Beliau merantau untuk menuntut ilmu hingga ke Jawa, Semenanjung Tanah Melayu, India, Parsi dan Semenanjung Arab. Beliau ahli dalam ilmu fiqh, tasawuf, falsafah, sastra, mantiq, sejarah dan lain-lain, serta fasih berbahasa Arab, Urdu, Parsi di samping bahasa Melayu dan Jawa.
Syeikh Hamzah Fansuri dan Syamsuddin Sumatrani merupakan dua tokoh sufi yang sepaham dan hidup lebih dahulu dari dua ulama terkemuka lainnya yang pernah hidup di Aceh, yakni Abdurrauf Singkil Fansuri dan Nuruddin Ar-Raniry.

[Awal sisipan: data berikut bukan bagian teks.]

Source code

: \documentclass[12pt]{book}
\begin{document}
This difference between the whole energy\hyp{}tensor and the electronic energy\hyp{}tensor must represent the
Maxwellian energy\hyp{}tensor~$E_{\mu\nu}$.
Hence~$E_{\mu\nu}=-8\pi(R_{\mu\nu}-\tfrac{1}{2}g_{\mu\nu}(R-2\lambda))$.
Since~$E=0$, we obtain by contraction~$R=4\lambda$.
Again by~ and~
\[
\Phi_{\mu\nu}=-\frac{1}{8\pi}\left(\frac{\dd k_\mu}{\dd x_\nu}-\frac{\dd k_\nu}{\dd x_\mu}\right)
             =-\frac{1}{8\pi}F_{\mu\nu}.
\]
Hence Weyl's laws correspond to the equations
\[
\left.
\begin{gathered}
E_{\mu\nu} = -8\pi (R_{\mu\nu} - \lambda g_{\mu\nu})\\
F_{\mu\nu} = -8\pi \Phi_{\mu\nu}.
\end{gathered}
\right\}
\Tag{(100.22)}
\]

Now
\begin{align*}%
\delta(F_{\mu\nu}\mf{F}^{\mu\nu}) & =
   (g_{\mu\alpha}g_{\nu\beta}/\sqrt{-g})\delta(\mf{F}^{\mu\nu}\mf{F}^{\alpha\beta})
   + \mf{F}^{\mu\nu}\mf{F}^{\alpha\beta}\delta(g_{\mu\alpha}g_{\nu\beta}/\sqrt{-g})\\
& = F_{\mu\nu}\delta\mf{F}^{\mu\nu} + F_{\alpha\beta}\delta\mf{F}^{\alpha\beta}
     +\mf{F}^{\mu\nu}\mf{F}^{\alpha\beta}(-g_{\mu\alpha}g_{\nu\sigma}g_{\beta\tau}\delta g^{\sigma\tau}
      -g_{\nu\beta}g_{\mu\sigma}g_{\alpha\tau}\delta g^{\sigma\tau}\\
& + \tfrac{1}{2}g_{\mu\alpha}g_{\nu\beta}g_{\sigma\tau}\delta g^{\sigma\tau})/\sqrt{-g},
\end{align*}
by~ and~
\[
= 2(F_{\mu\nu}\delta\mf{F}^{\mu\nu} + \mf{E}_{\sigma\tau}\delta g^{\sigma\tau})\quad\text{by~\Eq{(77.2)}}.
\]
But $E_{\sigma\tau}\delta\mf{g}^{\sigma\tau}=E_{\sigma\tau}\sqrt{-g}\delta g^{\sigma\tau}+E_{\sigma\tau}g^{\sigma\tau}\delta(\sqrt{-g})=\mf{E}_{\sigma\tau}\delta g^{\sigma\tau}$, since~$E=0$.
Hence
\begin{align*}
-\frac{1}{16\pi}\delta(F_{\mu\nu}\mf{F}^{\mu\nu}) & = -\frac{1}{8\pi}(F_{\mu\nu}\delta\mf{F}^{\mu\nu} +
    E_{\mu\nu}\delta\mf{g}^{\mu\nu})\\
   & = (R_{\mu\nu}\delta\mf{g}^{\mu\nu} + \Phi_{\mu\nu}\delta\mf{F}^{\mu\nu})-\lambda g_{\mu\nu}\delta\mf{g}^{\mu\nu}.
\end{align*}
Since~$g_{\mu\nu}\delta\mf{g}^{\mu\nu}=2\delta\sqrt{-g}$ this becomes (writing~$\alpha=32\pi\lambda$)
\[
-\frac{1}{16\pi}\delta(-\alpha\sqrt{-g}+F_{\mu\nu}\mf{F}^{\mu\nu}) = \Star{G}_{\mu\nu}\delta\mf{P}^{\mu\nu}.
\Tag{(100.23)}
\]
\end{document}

Riwayat hidupnya tidak banyak diketahui. Ia diperkirakan telah menjadi penulis pada masa kesultanan Aceh Sultan Alaiddin Riayatsyah IV. Beliau menyebutkan Sultan Alaiddin selaku sultan yang ke-4 dengan Sayyid Mukammil sebagai gelarnya. Syahr Nawi mengisyaratkan beliau lahir di tanah Aceh. Konon saudara Hamzah Fansuri bernama Ali Fansuri yakni ayah dari Abdurrauf Singkil Fansuri.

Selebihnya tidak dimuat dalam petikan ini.